In 1966 a female author published a so-called prequel to Jane Eyre, a novel that
told the story of Mr. Rochester's first wife, Bertha, in Jane Eyre. The author was Jean
Rhys and the novel Wide Sargasso Sea. Being a woman and coming from the colonies in
1907 Jean Rhys felt twice marginalised. Her frustrations were evident in the kind of life
she led and in the types of female characters she created in her novels. An overwhelming
sense of dissatisfaction and displacement turns her heroines into alter-egos of the author
who views herself as an untrained, unsuited, miserable immigrant who is barely able to
survive in an unfriendly country. What more obvious proof of hatred and hostility on the
part of a female outsider than to try and destroy one of the most powerful male images in
British fiction by presenting him as a helpless, alienated outsider in the Garden of Eden.

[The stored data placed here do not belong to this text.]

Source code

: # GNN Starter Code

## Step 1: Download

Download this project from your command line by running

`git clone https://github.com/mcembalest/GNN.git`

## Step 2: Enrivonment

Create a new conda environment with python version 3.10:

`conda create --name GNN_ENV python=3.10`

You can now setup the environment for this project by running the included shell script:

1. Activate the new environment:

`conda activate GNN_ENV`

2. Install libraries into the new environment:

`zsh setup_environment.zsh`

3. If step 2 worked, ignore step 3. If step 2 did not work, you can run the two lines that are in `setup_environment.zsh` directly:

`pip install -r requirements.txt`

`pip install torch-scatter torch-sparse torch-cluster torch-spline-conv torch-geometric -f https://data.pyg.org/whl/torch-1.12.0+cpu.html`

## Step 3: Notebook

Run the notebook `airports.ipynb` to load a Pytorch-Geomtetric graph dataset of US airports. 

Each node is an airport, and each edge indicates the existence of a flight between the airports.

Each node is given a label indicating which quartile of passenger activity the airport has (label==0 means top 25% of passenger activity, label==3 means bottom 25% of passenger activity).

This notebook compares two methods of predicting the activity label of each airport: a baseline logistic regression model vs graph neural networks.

The author's own frustrations translated into images of violence, disruption and
tragedy. Antoinette's childhood (the main character) is full of traumatic experiences
starting with her father's death and ending with the fire that burns down the Eden of her
memories, the entrancing place where she felt secure. Moreover, she is a prisoner of her
dependency on both cultures, black and white which she grew up with. She cannot face

the split between the two and is condemned to isolation. Both novels abound in images of
hatred. The anger and dissatisfactions of their heroines reflect the two authors' reactions
to the injustices they had to face and the inferior status they were reduced to by the
standards of a society which claimed to be just. There are, of course, differences in
imagery and general treatment of subject matter, character, authorial voice but, basically,
the two novels are the outcry of two gifted women who deserved a better world.
In 'Jane Eyre' gestures of performance and force prevail because Jane is a fighter,
she will not have social or sexually discriminating laws silence her. She acts and
performs all the time. She is energetic and resourceful and even when she seems defeated
or, on the contrary, apparently fulfilled she has the inner force to step further into the
future to find her place and happiness. In 'Wide Sargasso Sea', on the other hand, icons of
passivity and spiritual silence are predominant. Antoinette prefers to withdraw into her
shell and nestle a pearl of wrath rather than speak her mind clearly or impose her will.